Google has scrapped AHMM’s design for its flagship King’s Cross headquarters and asked the architects to come up with ‘more ambitious’ plans that will push the boundaries of office design. But is this pushing the boundaries too far?
The one million square foot building received planning permission from Camden Council in September and already includes provision for a host of ‘fun’ features including cycling ramps, a running track, a roof garden and a swimming pool. So what more is Google searching for and where do the boundaries between work and leisure lie?
Everyone is familiar with the Google office design ethos. Breakout spaces, slides between floors and climbing walls are essential to encourage, what the search engine giant likes to call, ‘serendipitous interaction.’ For those lucky enough to work for the company the prospect of serendipity is supposedly never further than a toss of a rubber ball away, while the rest of us can do little but look on in envy.

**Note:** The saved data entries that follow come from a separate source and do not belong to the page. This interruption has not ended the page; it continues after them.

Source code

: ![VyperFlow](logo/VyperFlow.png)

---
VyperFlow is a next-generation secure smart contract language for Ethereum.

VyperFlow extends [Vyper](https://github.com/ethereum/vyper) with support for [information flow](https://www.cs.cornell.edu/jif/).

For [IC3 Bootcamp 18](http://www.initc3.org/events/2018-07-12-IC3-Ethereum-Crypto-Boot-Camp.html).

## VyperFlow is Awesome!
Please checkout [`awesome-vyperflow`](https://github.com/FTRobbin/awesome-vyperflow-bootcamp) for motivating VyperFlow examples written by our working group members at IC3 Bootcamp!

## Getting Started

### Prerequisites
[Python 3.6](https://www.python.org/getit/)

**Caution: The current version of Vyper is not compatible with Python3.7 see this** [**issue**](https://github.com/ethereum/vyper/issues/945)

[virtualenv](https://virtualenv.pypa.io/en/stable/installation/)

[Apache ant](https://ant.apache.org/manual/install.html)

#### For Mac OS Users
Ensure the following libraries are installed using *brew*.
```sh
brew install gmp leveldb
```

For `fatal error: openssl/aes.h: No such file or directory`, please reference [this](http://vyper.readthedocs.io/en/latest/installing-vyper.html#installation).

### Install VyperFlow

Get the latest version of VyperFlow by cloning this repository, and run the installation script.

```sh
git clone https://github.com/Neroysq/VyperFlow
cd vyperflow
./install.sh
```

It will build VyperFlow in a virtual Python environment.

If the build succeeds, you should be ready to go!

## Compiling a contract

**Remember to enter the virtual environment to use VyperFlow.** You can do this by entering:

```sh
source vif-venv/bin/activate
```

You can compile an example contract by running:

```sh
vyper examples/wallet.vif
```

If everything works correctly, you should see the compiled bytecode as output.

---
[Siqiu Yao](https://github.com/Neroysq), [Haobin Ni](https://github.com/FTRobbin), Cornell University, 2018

But are we envious? Do we really want to work in an environment like this and is it good for productivity? Not according to journalist Ellen E Jones. Writing in the Independent she questions the growth of ‘non-traditional working spaces’ pioneered by tech companies, and insists that all staff need is a desk and a pleasant, functional office.
It seems Jones is not alone in her disdain for the playground office principle, with even some ex-Google employees calling the ethos into question. One complains about the difficulty of actually getting any work done with all the distractions, while another recalls a staff disagreement over noisy massage chairs.
Jones argues that the problem with the ‘fun office’ is that it is a contradiction in terms and that work and leisure are defined in opposition to each other.
“Work is necessary to earn your leisure time. Leisure time is necessary to fuel your work. Allow one to bleed too much into the other and the quality of both is compromised.
“Then, before you know it, you’re no longer an innovative firm on the cutting edge of creative thinking; you’re just three berks in an unheated warehouse arguing over whose turn it is on the space hopper,” she says.
AHMM has, as yet, made no comment on Google’s verdict on the plans that took two years to draw up. What changes will be made remains to be seen, but it is believed the building will now be completed in 2017 instead of the scheduled date of 2016.